Both cases were tried by white attorneys and white judges before juries that were wildly and absurdly more Caucasian than the jurisdictions where the killings occurred and the trials were held (the Kenosha jury was all-white in an 80% white city and the Georgia jury had just one Black member in a 26% Black county while deliberating on a murder that took place in a 55% Black town).

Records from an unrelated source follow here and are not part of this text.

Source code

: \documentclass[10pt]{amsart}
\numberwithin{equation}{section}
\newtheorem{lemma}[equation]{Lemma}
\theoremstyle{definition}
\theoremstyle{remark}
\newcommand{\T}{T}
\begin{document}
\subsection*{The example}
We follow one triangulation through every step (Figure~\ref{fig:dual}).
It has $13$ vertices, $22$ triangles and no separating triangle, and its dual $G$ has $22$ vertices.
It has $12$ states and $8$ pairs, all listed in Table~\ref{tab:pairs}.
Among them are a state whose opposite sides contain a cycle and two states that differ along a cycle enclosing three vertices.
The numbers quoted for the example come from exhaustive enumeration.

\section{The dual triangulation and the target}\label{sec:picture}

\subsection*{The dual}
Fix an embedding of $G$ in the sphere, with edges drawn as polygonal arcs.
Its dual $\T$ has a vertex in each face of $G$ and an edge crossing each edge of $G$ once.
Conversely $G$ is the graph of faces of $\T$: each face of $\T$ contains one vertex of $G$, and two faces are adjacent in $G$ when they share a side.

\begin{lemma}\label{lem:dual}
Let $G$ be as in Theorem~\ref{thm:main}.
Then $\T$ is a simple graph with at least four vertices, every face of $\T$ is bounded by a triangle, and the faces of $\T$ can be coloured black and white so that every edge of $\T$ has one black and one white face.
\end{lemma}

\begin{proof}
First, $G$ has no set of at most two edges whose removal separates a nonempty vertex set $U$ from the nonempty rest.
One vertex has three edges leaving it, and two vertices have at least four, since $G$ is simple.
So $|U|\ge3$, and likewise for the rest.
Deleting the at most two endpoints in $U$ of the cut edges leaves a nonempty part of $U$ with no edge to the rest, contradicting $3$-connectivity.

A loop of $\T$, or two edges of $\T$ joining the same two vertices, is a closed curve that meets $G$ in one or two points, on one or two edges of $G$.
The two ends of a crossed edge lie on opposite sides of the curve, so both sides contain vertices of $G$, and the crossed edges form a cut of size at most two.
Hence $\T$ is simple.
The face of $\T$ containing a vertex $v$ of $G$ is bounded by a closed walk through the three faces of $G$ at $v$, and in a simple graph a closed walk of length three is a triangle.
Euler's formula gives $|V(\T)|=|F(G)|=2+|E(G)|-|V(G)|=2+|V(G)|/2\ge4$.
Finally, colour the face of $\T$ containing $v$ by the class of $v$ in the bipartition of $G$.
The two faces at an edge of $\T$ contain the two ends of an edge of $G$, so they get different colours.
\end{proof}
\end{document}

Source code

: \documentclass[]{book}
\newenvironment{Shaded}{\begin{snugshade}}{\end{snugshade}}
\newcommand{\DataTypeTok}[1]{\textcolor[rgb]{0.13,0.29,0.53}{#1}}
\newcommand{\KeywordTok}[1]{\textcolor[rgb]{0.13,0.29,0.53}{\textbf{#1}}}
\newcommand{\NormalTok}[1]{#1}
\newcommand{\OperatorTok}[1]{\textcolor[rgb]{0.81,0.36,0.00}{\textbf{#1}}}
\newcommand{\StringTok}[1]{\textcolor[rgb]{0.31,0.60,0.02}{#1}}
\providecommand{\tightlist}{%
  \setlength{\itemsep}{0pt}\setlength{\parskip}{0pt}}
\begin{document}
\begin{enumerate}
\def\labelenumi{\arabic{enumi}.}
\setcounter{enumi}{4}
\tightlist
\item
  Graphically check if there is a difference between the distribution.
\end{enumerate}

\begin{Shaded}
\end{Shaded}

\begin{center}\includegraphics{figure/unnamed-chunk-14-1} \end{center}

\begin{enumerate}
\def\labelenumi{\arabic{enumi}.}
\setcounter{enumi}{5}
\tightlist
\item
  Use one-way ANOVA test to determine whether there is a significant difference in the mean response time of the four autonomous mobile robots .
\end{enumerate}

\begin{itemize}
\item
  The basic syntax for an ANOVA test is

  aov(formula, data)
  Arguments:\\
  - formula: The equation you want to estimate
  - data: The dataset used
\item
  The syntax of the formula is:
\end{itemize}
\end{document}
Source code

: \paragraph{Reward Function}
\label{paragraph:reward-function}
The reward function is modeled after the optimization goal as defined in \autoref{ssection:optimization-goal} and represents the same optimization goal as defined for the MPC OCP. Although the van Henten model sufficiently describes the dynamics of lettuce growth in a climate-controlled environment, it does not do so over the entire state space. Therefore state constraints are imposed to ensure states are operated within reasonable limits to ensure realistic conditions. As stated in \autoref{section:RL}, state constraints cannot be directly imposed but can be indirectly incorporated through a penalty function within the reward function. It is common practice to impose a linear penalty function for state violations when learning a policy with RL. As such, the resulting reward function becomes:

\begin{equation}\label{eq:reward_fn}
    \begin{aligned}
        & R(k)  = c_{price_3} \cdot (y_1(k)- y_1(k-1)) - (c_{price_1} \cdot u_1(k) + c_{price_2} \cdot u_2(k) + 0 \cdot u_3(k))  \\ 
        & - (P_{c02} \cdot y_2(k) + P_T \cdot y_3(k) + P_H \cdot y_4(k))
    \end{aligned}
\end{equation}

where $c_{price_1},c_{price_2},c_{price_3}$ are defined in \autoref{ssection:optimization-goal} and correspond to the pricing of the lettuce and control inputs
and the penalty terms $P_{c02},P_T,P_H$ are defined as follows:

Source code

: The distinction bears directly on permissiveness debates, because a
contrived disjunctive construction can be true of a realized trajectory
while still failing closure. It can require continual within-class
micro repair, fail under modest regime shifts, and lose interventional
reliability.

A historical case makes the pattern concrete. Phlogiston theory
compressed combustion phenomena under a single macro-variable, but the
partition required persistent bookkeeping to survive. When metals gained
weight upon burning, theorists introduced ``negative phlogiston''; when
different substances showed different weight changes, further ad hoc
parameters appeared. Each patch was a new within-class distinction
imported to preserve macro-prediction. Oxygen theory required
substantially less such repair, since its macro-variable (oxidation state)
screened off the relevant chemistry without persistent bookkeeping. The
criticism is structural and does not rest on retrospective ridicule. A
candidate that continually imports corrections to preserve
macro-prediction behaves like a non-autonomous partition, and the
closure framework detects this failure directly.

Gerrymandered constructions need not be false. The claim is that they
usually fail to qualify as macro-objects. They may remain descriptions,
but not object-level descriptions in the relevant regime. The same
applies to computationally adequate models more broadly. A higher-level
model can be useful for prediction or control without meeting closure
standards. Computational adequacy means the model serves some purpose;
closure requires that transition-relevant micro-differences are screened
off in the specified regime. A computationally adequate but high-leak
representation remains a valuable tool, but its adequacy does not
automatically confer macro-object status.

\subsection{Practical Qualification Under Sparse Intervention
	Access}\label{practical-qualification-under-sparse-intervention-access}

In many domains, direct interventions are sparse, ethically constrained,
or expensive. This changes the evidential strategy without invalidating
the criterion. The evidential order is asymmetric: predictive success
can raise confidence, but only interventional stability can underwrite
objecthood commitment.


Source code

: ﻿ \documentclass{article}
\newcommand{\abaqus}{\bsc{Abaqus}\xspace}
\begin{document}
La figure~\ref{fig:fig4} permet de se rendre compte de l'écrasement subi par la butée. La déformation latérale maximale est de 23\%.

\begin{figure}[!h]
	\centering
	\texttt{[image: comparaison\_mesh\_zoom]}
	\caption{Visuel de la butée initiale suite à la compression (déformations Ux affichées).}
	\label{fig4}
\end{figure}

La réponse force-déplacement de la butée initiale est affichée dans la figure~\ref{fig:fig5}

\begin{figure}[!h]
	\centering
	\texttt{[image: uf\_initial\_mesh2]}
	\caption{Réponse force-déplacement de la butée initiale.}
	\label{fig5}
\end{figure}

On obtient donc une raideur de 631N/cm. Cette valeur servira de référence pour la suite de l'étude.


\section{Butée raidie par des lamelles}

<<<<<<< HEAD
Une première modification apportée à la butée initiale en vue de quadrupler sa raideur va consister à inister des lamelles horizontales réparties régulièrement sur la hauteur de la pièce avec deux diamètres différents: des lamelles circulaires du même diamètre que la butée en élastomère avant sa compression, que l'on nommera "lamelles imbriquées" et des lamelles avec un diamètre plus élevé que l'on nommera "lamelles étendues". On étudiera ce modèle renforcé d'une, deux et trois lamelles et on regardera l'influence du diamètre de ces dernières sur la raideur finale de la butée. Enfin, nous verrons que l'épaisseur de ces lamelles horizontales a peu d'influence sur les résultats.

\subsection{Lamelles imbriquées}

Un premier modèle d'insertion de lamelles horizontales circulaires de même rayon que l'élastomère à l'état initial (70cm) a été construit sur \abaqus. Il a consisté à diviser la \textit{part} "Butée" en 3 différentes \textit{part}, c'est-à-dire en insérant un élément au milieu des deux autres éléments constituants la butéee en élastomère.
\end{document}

Even though the murder victims in the Rittenhouse case were white (Joe Joe Rosenbaum and Anthony Huber), both cases were very much about race. Arbery’s white killers tracked him down and falsely identified him as a burglar because of his race. They defended their actions as an attempted “citizens’ arrest” under an 1863 Georgia slave catchers’ law. The Kenosha protest that Rittenhouse shot up was about racist police brutality. His political hero was the white-nationalist fascist president Donald Trump. And everyone knows that a Black male carrying an AR-15 into a volatile crowd situation would have been immediately arrested and likely shot down by local police, National Guardsmen, and/or white paramilitaries (Boogaloo Bois and Proud Boys et al.) on the scene.  As the historian Carol Anderson shows in her new book The Second: Race and Guns in a Fatally Unequal America, the Second Amendment (proclaiming the right to own guns as part of a “well-regulated militia”) has always been “for whites only” and traces back to the white slave patrols of the colonial era.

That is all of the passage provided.